* _What you are asked to do_
Through to the final line, write out the records below exactly, omitting any images they contain.

* _Supplied material_
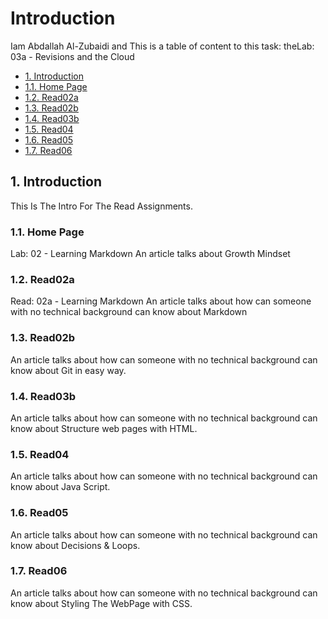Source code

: # Introduction

Iam Abdallah Al-Zubaidi and This is a table of content to this task: theLab: 03a - Revisions and the Cloud

- [1. Introduction](https://xbid.github.io/reading-notes/)
- [1.1. Home Page](https://xbid.github.io/reading-notes/homepage)
- [1.2. Read02a](https://xbid.github.io/reading-notes/Read02a)
- [1.3. Read02b](https://xbid.github.io/reading-notes/Read02b)
- [1.4. Read03b](https://xbid.github.io/reading-notes/Read03b)
- [1.5. Read04](https://xbid.github.io/reading-notes/Read04)
- [1.6. Read05](https://xbid.github.io/reading-notes/Read05)
- [1.7. Read06](https://xbid.github.io/reading-notes/Read06)

## 1. Introduction

This Is The Intro For The Read Assignments.

### 1.1. Home Page

Lab: 02 - Learning Markdown
An article talks about Growth Mindset

### 1.2. Read02a

Read: 02a - Learning Markdown
An article talks about how can someone with no
technical background can know about Markdown

### 1.3. Read02b

An article talks about how can someone with no
technical background can know about Git in easy way.

### 1.4. Read03b

An article talks about how can someone with no
technical background can know about Structure web pages with HTML.

### 1.5. Read04

An article talks about how can someone with no
technical background can know about Java Script.

### 1.6. Read05

An article talks about how can someone with no
technical background can know about Decisions & Loops.

### 1.7. Read06

An article talks about how can someone with no
technical background can know about Styling The WebPage with CSS.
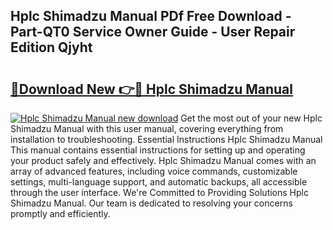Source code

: ## Hplc Shimadzu Manual PDf Free Download - Part-QT0 Service Owner Guide - User Repair Edition Qjyht

# <h2><a href="http://bc50001.oget.top/?id=Hplc+Shimadzu+Manual">🔗Download New 👉🔴 Hplc Shimadzu Manual</a></h2>

[![Hplc Shimadzu Manual new download](https://i.imgur.com/5g1atiW.png)](http://bc50001.oget.top/?id=Hplc+Shimadzu+Manual)
Get the most out of your new Hplc Shimadzu Manual with this user manual, covering everything from installation to troubleshooting. Essential Instructions Hplc Shimadzu Manual This manual contains essential instructions for setting up and operating your product safely and effectively. Hplc Shimadzu Manual comes with an array of advanced features, including voice commands, customizable settings, multi-language support, and automatic backups, all accessible through the user interface. We're Committed to Providing Solutions Hplc Shimadzu Manual. Our team is dedicated to resolving your concerns promptly and efficiently.
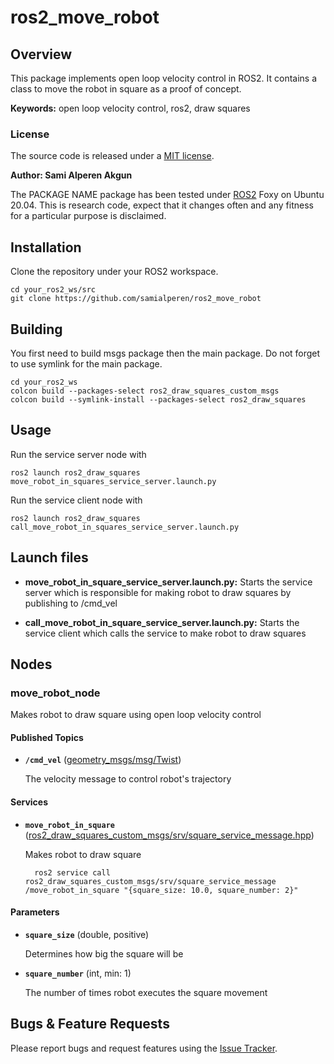# ros2_move_robot

## Overview

This package implements open loop velocity control in ROS2. It contains a class to move the robot in square as a proof of concept.

**Keywords:** open loop velocity control, ros2, draw squares

### License

The source code is released under a [MIT license](/LICENSE).

**Author: Sami Alperen Akgun**

The PACKAGE NAME package has been tested under [ROS2] Foxy on Ubuntu 20.04.
This is research code, expect that it changes often and any fitness for a particular purpose is disclaimed.



## Installation

Clone the repository under your ROS2 workspace. 

    cd your_ros2_ws/src
    git clone https://github.com/samialperen/ros2_move_robot
    

## Building

You first need to build msgs package then the main package. Do not forget to use symlink for the main package.

	cd your_ros2_ws
	colcon build --packages-select ros2_draw_squares_custom_msgs
	colcon build --symlink-install --packages-select ros2_draw_squares

## Usage

Run the service server node with

	ros2 launch ros2_draw_squares move_robot_in_squares_service_server.launch.py

Run the service client node with

	ros2 launch ros2_draw_squares call_move_robot_in_squares_service_server.launch.py


## Launch files

* **move_robot_in_square_service_server.launch.py:** Starts the service server which is responsible for making robot to draw squares by publishing to /cmd_vel

* **call_move_robot_in_square_service_server.launch.py:** Starts the service client which calls the service to make robot to draw squares

## Nodes

### move_robot_node

Makes robot to draw square using open loop velocity control


#### Published Topics

* **`/cmd_vel`** ([geometry_msgs/msg/Twist])

	The velocity message to control robot's trajectory


#### Services

* **`move_robot_in_square`** ([ros2_draw_squares_custom_msgs/srv/square_service_message.hpp](ros2_draw_squares_custom_msgs/srv/SquareServiceMessage.srv))

	Makes robot to draw square

		ros2 service call ros2_draw_squares_custom_msgs/srv/square_service_message /move_robot_in_square "{square_size: 10.0, square_number: 2}"


#### Parameters

* **`square_size`** (double, positive)

	Determines how big the square will be

* **`square_number`** (int, min: 1)

	The number of times robot executes the square movement



## Bugs & Feature Requests

Please report bugs and request features using the [Issue Tracker](https://github.com/samialperen/ros2_move_robot/issues).

[geometry_msgs/msg/Twist]: https://docs.ros2.org/foxy/api/geometry_msgs/msg/Twist.html
[ROS2]: https://docs.ros.org/en/foxy/index.html
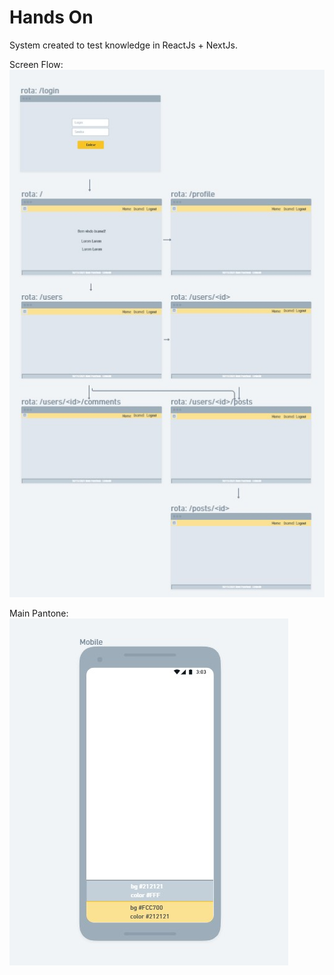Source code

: # Hands On

System created to test knowledge in ReactJs + NextJs.

Screen Flow:
![alt text](https://github.com/ronipaschoal/hands_on/blob/main/public/images/screens.jpg?raw=true)

Main Pantone:
![alt text](https://github.com/ronipaschoal/hands_on/blob/main/public/images/mobile.jpg?raw=true)
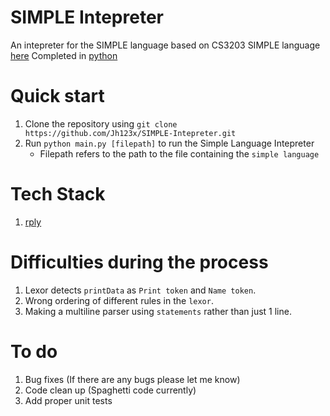 # SIMPLE Intepreter

An intepreter for the SIMPLE language based on CS3203 SIMPLE language [here](https://github.com/nus-cs3203/project-wiki/wiki/Basic-SPA-Requirements)
Completed in [python](https://www.python.org/)

# Quick start
1. Clone the repository using `git clone https://github.com/Jh123x/SIMPLE-Intepreter.git`
1. Run `python main.py [filepath]` to run the Simple Language Intepreter
    - Filepath refers to the path to the file containing the `simple language`


# Tech Stack
1. [rply](https://pypi.org/project/rply/)

# Difficulties during the process
1. Lexor detects `printData` as `Print token` and `Name token`.
1. Wrong ordering of different rules in the `lexor`.
1. Making a multiline parser using `statements` rather than just 1 line.


# To do
1. Bug fixes (If there are any bugs please let me know)
1. Code clean up (Spaghetti code currently)
1. Add proper unit tests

* _Exercise response_
Source code

: # Introduction

Iam Abdallah Al-Zubaidi and This is a table of content to this task: theLab: 03a - Revisions and the Cloud

- [1. Introduction](https://xbid.github.io/reading-notes/)
- [1.1. Home Page](https://xbid.github.io/reading-notes/homepage)
- [1.2. Read02a](https://xbid.github.io/reading-notes/Read02a)
- [1.3. Read02b](https://xbid.github.io/reading-notes/Read02b)
- [1.4. Read03b](https://xbid.github.io/reading-notes/Read03b)
- [1.5. Read04](https://xbid.github.io/reading-notes/Read04)
- [1.6. Read05](https://xbid.github.io/reading-notes/Read05)
- [1.7. Read06](https://xbid.github.io/reading-notes/Read06)

## 1. Introduction

This Is The Intro For The Read Assignments.

### 1.1. Home Page

Lab: 02 - Learning Markdown
An article talks about Growth Mindset

### 1.2. Read02a

Read: 02a - Learning Markdown
An article talks about how can someone with no
technical background can know about Markdown

### 1.3. Read02b

An article talks about how can someone with no
technical background can know about Git in easy way.

### 1.4. Read03b

An article talks about how can someone with no
technical background can know about Structure web pages with HTML.

### 1.5. Read04

An article talks about how can someone with no
technical background can know about Java Script.

### 1.6. Read05

An article talks about how can someone with no
technical background can know about Decisions & Loops.

### 1.7. Read06

An article talks about how can someone with no
technical background can know about Styling The WebPage with CSS.
Source code

: ## Hplc Shimadzu Manual PDf Free Download - Part-QT0 Service Owner Guide - User Repair Edition Qjyht

# <h2><a href="http://bc50001.oget.top/?id=Hplc+Shimadzu+Manual">🔗Download New 👉🔴 Hplc Shimadzu Manual</a></h2>

[![Hplc Shimadzu Manual new download](https://i.imgur.com/5g1atiW.png)](http://bc50001.oget.top/?id=Hplc+Shimadzu+Manual)
Get the most out of your new Hplc Shimadzu Manual with this user manual, covering everything from installation to troubleshooting. Essential Instructions Hplc Shimadzu Manual This manual contains essential instructions for setting up and operating your product safely and effectively. Hplc Shimadzu Manual comes with an array of advanced features, including voice commands, customizable settings, multi-language support, and automatic backups, all accessible through the user interface. We're Committed to Providing Solutions Hplc Shimadzu Manual. Our team is dedicated to resolving your concerns promptly and efficiently.
# ros2_move_robot

## Overview

This package implements open loop velocity control in ROS2. It contains a class to move the robot in square as a proof of concept.

**Keywords:** open loop velocity control, ros2, draw squares

### License

The source code is released under a [MIT license](/LICENSE).

**Author: Sami Alperen Akgun**

The PACKAGE NAME package has been tested under [ROS2] Foxy on Ubuntu 20.04.
This is research code, expect that it changes often and any fitness for a particular purpose is disclaimed.



## Installation

Clone the repository under your ROS2 workspace. 

    cd your_ros2_ws/src
    git clone https://github.com/samialperen/ros2_move_robot
    

## Building

You first need to build msgs package then the main package. Do not forget to use symlink for the main package.

	cd your_ros2_ws
	colcon build --packages-select ros2_draw_squares_custom_msgs
	colcon build --symlink-install --packages-select ros2_draw_squares

## Usage

Run the service server node with

	ros2 launch ros2_draw_squares move_robot_in_squares_service_server.launch.py

Run the service client node with

	ros2 launch ros2_draw_squares call_move_robot_in_squares_service_server.launch.py


## Launch files

* **move_robot_in_square_service_server.launch.py:** Starts the service server which is responsible for making robot to draw squares by publishing to /cmd_vel

* **call_move_robot_in_square_service_server.launch.py:** Starts the service client which calls the service to make robot to draw squares

## Nodes

### move_robot_node

Makes robot to draw square using open loop velocity control


#### Published Topics

* **`/cmd_vel`** ([geometry_msgs/msg/Twist])

	The velocity message to control robot's trajectory


#### Services

* **`move_robot_in_square`** ([ros2_draw_squares_custom_msgs/srv/square_service_message.hpp](ros2_draw_squares_custom_msgs/srv/SquareServiceMessage.srv))

	Makes robot to draw square

		ros2 service call ros2_draw_squares_custom_msgs/srv/square_service_message /move_robot_in_square "{square_size: 10.0, square_number: 2}"


#### Parameters

* **`square_size`** (double, positive)

	Determines how big the square will be

* **`square_number`** (int, min: 1)

	The number of times robot executes the square movement



## Bugs & Feature Requests

Please report bugs and request features using the [Issue Tracker](https://github.com/samialperen/ros2_move_robot/issues).

[geometry_msgs/msg/Twist]: https://docs.ros2.org/foxy/api/geometry_msgs/msg/Twist.html
[ROS2]: https://docs.ros.org/en/foxy/index.html
Source code

: # Hands On

System created to test knowledge in ReactJs + NextJs.

Screen Flow:
![alt text](https://github.com/ronipaschoal/hands_on/blob/main/public/images/screens.jpg?raw=true)

Main Pantone:
![alt text](https://github.com/ronipaschoal/hands_on/blob/main/public/images/mobile.jpg?raw=true)
 # SIMPLE Intepreter

An intepreter for the SIMPLE language based on CS3203 SIMPLE language [here](https://github.com/nus-cs3203/project-wiki/wiki/Basic-SPA-Requirements)
Completed in [python](https://www.python.org/)

# Quick start
1. Clone the repository using `git clone https://github.com/Jh123x/SIMPLE-Intepreter.git`
1. Run `python main.py [filepath]` to run the Simple Language Intepreter
    - Filepath refers to the path to the file containing the `simple language`


# Tech Stack
1. [rply](https://pypi.org/project/rply/)

# Difficulties during the process
1. Lexor detects `printData` as `Print token` and `Name token`.
1. Wrong ordering of different rules in the `lexor`.
1. Making a multiline parser using `statements` rather than just 1 line.


# To do
1. Bug fixes (If there are any bugs please let me know)
1. Code clean up (Spaghetti code currently)
1. Add proper unit tests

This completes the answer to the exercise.